### WHAT YOU NEED TO DO
Find every line below that contains the word "emerging" and copy it out.

### LISTED ENTRIES

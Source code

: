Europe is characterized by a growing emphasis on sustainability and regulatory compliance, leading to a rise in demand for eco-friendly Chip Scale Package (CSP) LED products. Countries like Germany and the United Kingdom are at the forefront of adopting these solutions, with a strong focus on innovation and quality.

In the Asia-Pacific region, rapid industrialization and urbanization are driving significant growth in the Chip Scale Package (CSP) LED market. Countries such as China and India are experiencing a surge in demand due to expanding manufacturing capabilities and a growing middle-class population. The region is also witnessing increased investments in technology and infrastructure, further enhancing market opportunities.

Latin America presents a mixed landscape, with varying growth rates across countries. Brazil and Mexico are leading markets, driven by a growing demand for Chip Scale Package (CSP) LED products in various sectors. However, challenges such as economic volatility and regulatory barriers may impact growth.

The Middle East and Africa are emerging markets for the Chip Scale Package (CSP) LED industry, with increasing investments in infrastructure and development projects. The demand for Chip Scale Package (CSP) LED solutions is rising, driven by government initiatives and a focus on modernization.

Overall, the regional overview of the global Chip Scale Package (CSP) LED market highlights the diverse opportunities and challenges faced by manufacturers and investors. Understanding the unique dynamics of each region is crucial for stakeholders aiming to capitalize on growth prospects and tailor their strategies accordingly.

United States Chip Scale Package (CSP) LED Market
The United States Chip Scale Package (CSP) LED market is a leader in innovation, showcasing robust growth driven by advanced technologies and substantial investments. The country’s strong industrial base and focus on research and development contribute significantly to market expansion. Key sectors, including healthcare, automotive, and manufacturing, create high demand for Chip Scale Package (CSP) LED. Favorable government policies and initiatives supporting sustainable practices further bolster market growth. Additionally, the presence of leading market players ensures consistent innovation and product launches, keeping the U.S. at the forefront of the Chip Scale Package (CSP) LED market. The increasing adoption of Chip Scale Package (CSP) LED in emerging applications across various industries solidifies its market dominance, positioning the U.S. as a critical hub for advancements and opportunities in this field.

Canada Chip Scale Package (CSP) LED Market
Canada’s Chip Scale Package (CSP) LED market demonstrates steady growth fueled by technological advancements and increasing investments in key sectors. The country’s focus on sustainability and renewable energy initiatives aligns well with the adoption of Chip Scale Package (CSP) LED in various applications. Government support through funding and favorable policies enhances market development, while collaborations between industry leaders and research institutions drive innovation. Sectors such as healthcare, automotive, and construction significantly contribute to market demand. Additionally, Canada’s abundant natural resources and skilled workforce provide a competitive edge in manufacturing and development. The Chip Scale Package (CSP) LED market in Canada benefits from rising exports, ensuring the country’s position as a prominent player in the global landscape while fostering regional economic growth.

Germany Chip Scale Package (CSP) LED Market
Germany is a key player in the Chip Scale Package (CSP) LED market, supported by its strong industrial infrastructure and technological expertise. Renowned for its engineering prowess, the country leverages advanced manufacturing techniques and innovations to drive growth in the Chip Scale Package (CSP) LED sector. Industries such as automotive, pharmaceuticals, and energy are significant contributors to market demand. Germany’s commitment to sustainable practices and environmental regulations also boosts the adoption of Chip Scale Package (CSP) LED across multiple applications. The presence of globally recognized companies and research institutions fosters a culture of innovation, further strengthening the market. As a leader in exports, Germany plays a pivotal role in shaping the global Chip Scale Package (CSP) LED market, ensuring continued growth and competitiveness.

### RESPONSE TO THE TASK
The Middle East and Africa are emerging markets for the Chip Scale Package (CSP) LED industry, with increasing investments in infrastructure and development projects. The demand for Chip Scale Package (CSP) LED solutions is rising, driven by government initiatives and a focus on modernization.
The United States Chip Scale Package (CSP) LED market is a leader in innovation, showcasing robust growth driven by advanced technologies and substantial investments. The country’s strong industrial base and focus on research and development contribute significantly to market expansion. Key sectors, including healthcare, automotive, and manufacturing, create high demand for Chip Scale Package (CSP) LED. Favorable government policies and initiatives supporting sustainable practices further bolster market growth. Additionally, the presence of leading market players ensures consistent innovation and product launches, keeping the U.S. at the forefront of the Chip Scale Package (CSP) LED market. The increasing adoption of Chip Scale Package (CSP) LED in emerging applications across various industries solidifies its market dominance, positioning the U.S. as a critical hub for advancements and opportunities in this field.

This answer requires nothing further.